Mexican culture has always had a unique relationship with the concept of death, dating back to the time of the Aztecs. The ancient celebration of Mictecacihuatl, queen of the underworld in Aztec mythology, fused with Spanish Catholic traditions to become the modern Day of the Dead festival, held every year on November 2nd. During this time, it is believed that the souls of the dead can commune with the living and join in with the prayers. It's also a commercialized bonanza, with a plethora of a skull-adorned and skeleton-themed merchandise available for both the Mexican citizen and the American tourist.
In keeping with the blending of Aztec and Spanish traditions, Santa Muerte owes equal measure to Mictecacihautl and the Virgin Mary. While occasionally depicted in a masculine form reminiscent of the Grim Reaper, Santa Muerte is almost always a female skeleton draped in colorful gowns. Her shrines typically have a carved wooden representation, dolled up in wigs and dresses. She's a fickle goddess, prone to jealously and spite, and unimpressed by virtue. One can only remain on Santa Muerte's good side through the liberal use of offerings. She is particularly fond of tequila, cigars, candy, fresh fruit, and marijuana. One can also purchase a variety of icons, cards, and tokens in Santa Muerte's image to better facilitate prayer. In exchange for allegiance and reverence, Santa Muerte is said to lend a cadaverous hand in financial matters, protect the family from crime and violence, and aid in the recovery of stolen property. The Catholic Church had condemned Santa Muerte as a pagan diety, and assert her worshippers are practicing "black magic." While the Church is fine with weekly symbolic cannibalism, the notion of a garishly dressed skeleton is clearly over the line.
Believed to have emerged in the 1940's, the worship of Santa Muerte is largely confined to the impoverished and crime-ridden bordertown slums in Mexico and United States. Like the folklore figure Jesus Malverde (a drug-trading hybrid of Robin Hood and Jesus Christ), Santa Muerte has been widely adopted by the drug-traffickers, kidnapping gangs, and prostitution rings that operate out of these areas.

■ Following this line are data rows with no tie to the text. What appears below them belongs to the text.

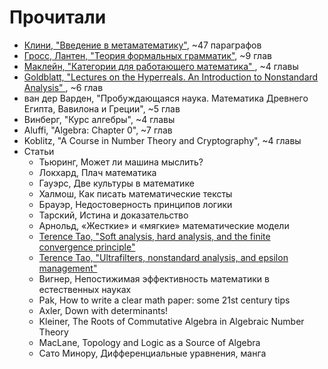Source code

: # Прочитали
- <a href="https://github.com/cowboyslick/math_club/tree/main/metamath_intro">Клини, "Введение в метаматематику"</a>, ~47 параграфов
- <a href="https://github.com/cowboyslick/math_club/tree/main/formal_gram">Гросс, Лантен, "Теория формальных грамматик"</a>, ~9 глав
- <a href="https://github.com/cowboyslick/math_club/tree/main/category">Маклейн, "Категории для работающего математика" </a>, ~4 главы
- <a href="https://github.com/cowboyslick/math_club/tree/main/nonstandard">Goldblatt, "Lectures on the Hyperreals. An Introduction to Nonstandard Analysis" </a>, ~6 глав
- ван дер Варден, "Пробуждающаяся наука. Математика Древнего Египта, Вавилона и Греции", ~5 глав
- Винберг, "Курс алгебры", ~4 главы
- Aluffi, "Algebra: Chapter 0", ~7 глав
- Koblitz, "A Course in Number Theory and Cryptography", ~4 главы
- Статьи
	- Тьюринг, Может ли машина мыслить?
	- Локхард, Плач математика
	- Гауэрс, Две культуры в математике
	- Халмош, Как писать математические тексты
	- Брауэр, Недостоверность принципов логики
	- Тарский, Истина и доказательство
 	- Арнольд, «Жесткие» и «мягкие» математические модели 
	- <a href="https://terrytao.wordpress.com/2007/05/23/soft-analysis-hard-analysis-and-the-finite-convergence-principle/">Terence Tao, "Soft analysis, hard analysis, and the finite convergence principle" </a> 
	- <a href="https://terrytao.wordpress.com/2007/06/25/ultrafilters-nonstandard-analysis-and-epsilon-management/">Terence Tao, "Ultrafilters, nonstandard analysis, and epsilon management" </a>
	- Вигнер, Непостижимая эффективность математики в естественных науках
  	- Pak, How to write a clear math paper: some 21st century tips
	- Axler, Down with determinants!
	- Kleiner, The Roots of Commutative Algebra in Algebraic Number Theory
   	- MacLane, Topology and Logic as a Source of Algebra
   	- Сато Минору, Дифференциальные уравнения, манга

While anthropologists have been studying Santa Muerte for years now, "La Nina Blanca" has come to prominence due to the recent crisis at the border. On March 24, 2009, the Mexican authorities destroyed thirty shrines in Tijuana at the behest of the surrounding communities. A self-appointed Santa Muerte church leader from the town of Tepito responded by announcing a "holy war" against the Mexican government and the Catholic Church. In turn, the Mexico City Archdiocese released a statement labeling the followers as "terrorists." In an effort to distance themselves from the inflammatory statements from Tepito, small groups of Santa Muerte worshipers have taken to the streets to hold parades complete with Santa Muerte effigies. Whether or not this will develop into a religious schism has yet to be seen.